Here's what you need to know about Stewart:
Stewart is not a born-and-bred Southerner
These days Stewart parades as a stalwart defender of the Confederacy, but he was born in Duluth, Minnesota, and only settled in Virginia after finishing law school in St. Paul. He counts on passing as a native son, however, writing tweetslike: "Nothing is worse than a Yankee telling a Southerner that his monuments don't matter."
He's Trumpier than Trump
Stewart served as Trump's 2016 campaign chairman in Virginia, but was fired by Steve Bannon for angering then-RNC chair Reince Priebus with an unsanctioned protest of the party's headquarters. Stewart is farther to the right than president on immigration, advocating for mass deportation of Dreamers: "Make Mexico Great Again!!" he tweeted in January. "Send Mexico back its #DACA citizens!"

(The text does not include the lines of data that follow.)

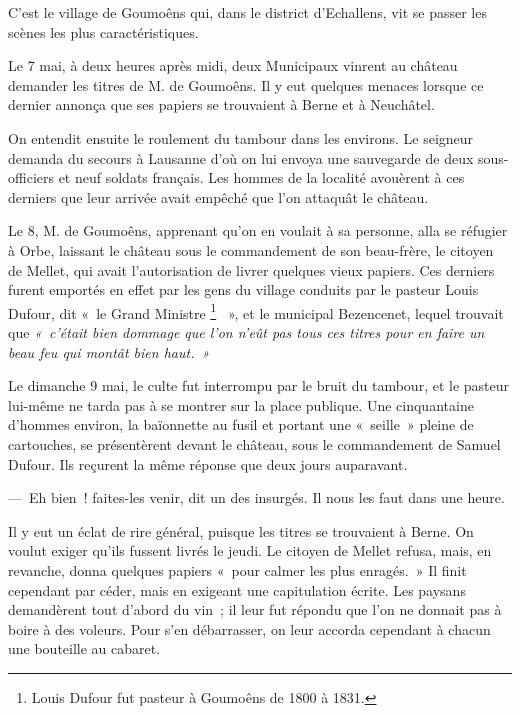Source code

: \documentclass[french,twoside]{book} %
\begin{document}
\noindent C’est le village de Goumoêns qui, dans le district d’Echallens, vit se passer les scènes les plus caractéristiques.\par
Le 7 mai, à deux heures après midi, deux Municipaux vinrent au château demander les titres de M. de Goumoêns. Il y eut quelques menaces lorsque ce dernier annonça que ses papiers se trouvaient à Berne et à Neuchâtel.\par
On entendit ensuite le roulement du tambour dans les environs. Le seigneur demanda du secours à Lausanne d’où on lui envoya une sauvegarde de deux sous-officiers et neuf soldats français. Les hommes de la localité avouèrent à ces derniers que leur arrivée avait empêché que l’on attaquât le château.\par
Le 8, M. de Goumoêns, apprenant qu’on en voulait à sa personne, alla se réfugier à Orbe, laissant le château sous le commandement de son beau-frère, le citoyen de Mellet, qui avait l’autorisation de livrer quelques vieux papiers. Ces derniers furent emportés en effet par les gens du village conduits par le pasteur Louis Dufour, dit « le Grand Ministre \footnote{Louis Dufour fut pasteur à Goumoêns de 1800 à 1831.}  », et le municipal Bezencenet, lequel trouvait que \emph{« c’était bien dommage que l’on n’eût pas tous ces titres pour en faire un beau feu qui montât bien haut. »}\par
Le dimanche 9 mai, le culte fut interrompu par le bruit du tambour, et le pasteur lui-même ne tarda pas à se montrer sur la place publique. Une cinquantaine d’hommes environ, la baïonnette au fusil et portant une « seille » pleine de cartouches, se présentèrent devant le château, sous le commandement de Samuel Dufour. Ils reçurent la même réponse que deux jours auparavant.\par
— Eh bien ! faites-les venir, dit un des insurgés. Il nous les faut dans une heure.\par
Il y eut un éclat de rire général, puisque les titres se trouvaient à Berne. On voulut exiger qu’ils fussent livrés le jeudi. Le citoyen de Mellet refusa, mais, en revanche, donna quelques papiers « pour calmer les plus enragés. » Il finit cependant par céder, mais en exigeant une capitulation écrite. Les paysans demandèrent tout d’abord du vin ; il leur fut répondu que l’on ne donnait pas à boire à des voleurs. Pour s’en débarrasser, on leur accorda cependant à chacun une bouteille au cabaret.\par
\end{document}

He has his eyes set on a higher office
Chairman of the Board of Supervisors of Prince William County, Stewart ran just last year for governor of Virginia. He narrowly lost the GOP nomination to longtime GOP honcho Ed Gillespie, whom Stewart pilloried as "Establishment Ed."
He defends Confederate "heroes"
Stewart has campaigned on preserving Confederate statues: "No Robert E. Lee monument should come down," he's tweeted. "That man is a hero & an honorable man." He later added: "Politicians who are for destroying the monuments, statues and other artifacts of history are just like ISIS."
He supports the stars and bars
In 2017 Stewart campaigned in front of the Confederate flag at a "heritage" rally in Roanoke, insisting, "I'm proud to be here with this flag," he said of the slavers' battle flag. "It is not a symbol of racism."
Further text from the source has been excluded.